In order to accurately distinguish gaps of varying length in drug treatment for chronic conditions from discontinuation without resuming therapy, short-term observation does not suffice. Thus, the use of inhalation corticosteroids (ICS) in the long-term, during a ten-year period is investigated. To describe medication use as a continuum, taking into account the timeliness and consistency of refilling, a Markov model is proposed.
Patients, that filled at least one prescription in 1993, were selected from the PHARMO medical record linkage system (RLS) containing >95% prescription dispensings per patient originating from community pharmacy records of 6 medium-sized cities in the Netherlands.
The probabilities of continuous use, the refilling of at least one ICS prescription in each year of follow-up, and medication free periods were assessed by Markov analysis. Stratified analysis according to new use was performed.
The transition probabilities of the refilling of at least one ICS prescription in the subsequent year of follow-up, were assessed for each year of follow-up and for the total study period.

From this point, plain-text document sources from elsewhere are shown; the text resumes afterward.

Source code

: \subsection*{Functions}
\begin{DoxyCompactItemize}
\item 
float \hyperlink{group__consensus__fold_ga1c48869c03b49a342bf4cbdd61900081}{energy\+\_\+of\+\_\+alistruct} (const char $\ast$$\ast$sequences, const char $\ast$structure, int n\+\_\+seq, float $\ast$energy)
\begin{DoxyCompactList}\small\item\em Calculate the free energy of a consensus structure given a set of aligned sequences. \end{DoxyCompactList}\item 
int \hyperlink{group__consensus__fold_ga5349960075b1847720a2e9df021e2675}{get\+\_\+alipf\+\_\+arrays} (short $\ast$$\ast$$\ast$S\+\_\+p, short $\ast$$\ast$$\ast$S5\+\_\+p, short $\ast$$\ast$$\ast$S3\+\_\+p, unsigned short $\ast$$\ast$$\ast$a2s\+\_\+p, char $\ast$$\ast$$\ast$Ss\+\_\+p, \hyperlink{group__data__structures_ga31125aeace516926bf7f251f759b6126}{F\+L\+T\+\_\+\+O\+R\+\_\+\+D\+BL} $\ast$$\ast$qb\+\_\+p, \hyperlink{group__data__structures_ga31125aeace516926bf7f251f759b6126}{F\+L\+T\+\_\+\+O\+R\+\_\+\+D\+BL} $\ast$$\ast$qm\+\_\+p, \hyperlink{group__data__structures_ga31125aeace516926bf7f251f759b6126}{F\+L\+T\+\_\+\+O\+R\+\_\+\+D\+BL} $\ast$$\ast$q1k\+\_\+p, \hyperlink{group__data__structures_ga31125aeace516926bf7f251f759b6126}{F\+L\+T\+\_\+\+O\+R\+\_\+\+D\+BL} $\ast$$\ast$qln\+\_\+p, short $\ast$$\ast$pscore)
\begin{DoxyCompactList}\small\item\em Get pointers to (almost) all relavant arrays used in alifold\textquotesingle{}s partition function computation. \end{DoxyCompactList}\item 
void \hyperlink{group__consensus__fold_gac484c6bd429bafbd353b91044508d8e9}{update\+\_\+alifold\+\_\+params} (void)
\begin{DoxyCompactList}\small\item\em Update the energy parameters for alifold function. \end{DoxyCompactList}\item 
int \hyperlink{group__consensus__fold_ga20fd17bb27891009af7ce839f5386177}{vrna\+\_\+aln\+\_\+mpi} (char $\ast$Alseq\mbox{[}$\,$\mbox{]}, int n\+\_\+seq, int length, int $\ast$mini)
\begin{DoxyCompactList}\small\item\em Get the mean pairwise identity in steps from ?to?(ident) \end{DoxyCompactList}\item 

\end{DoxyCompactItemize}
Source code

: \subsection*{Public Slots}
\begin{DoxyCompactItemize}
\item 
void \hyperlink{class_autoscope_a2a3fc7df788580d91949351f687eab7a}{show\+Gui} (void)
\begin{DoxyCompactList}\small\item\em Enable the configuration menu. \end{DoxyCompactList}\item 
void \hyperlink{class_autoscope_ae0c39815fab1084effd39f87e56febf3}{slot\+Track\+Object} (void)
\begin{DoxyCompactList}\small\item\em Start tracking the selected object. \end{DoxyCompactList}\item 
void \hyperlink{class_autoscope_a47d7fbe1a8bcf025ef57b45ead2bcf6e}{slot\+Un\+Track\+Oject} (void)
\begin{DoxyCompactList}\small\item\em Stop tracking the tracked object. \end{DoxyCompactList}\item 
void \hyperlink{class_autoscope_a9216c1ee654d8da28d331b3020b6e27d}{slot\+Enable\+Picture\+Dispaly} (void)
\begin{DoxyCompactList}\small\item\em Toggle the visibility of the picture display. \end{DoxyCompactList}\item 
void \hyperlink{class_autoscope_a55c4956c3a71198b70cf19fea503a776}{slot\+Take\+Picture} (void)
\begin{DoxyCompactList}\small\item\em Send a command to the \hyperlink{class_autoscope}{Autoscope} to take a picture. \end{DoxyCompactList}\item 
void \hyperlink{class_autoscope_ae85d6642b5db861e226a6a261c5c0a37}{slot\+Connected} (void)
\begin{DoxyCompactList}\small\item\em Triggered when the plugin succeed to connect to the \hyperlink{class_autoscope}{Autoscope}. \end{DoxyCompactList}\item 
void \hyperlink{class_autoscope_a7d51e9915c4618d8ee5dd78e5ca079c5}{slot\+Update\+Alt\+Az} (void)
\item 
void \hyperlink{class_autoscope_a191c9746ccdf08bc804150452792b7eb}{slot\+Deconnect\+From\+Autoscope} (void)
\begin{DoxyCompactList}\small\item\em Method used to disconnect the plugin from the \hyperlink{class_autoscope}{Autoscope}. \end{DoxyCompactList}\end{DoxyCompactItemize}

The change of transition probabilities in time was evaluated, e.g. the probability of continuing ICS use of starters in the first two years (51%) of follow-up increased to more than 70% in the following years. The probabilities of different patterns of medication use were assessed: continuous use (7.7%), cumulative medication gaps (1–8 years 69.1%) and discontinuing (23.2%) during ten-year follow-up for new users. New users had lower probability of continuous use (7.7%) and more variability in ICS refill patterns than previous users (56%).
In addition to well-established methods in epidemiology to ascertain compliance and persistence, a Markov model could be useful to further specify the variety of possible patterns of medication use within the continuum of adherence. This Markov model describes variation in behaviour and patterns of ICS use and could also be useful to investigate continuous use of other drugs applied in chronic diseases.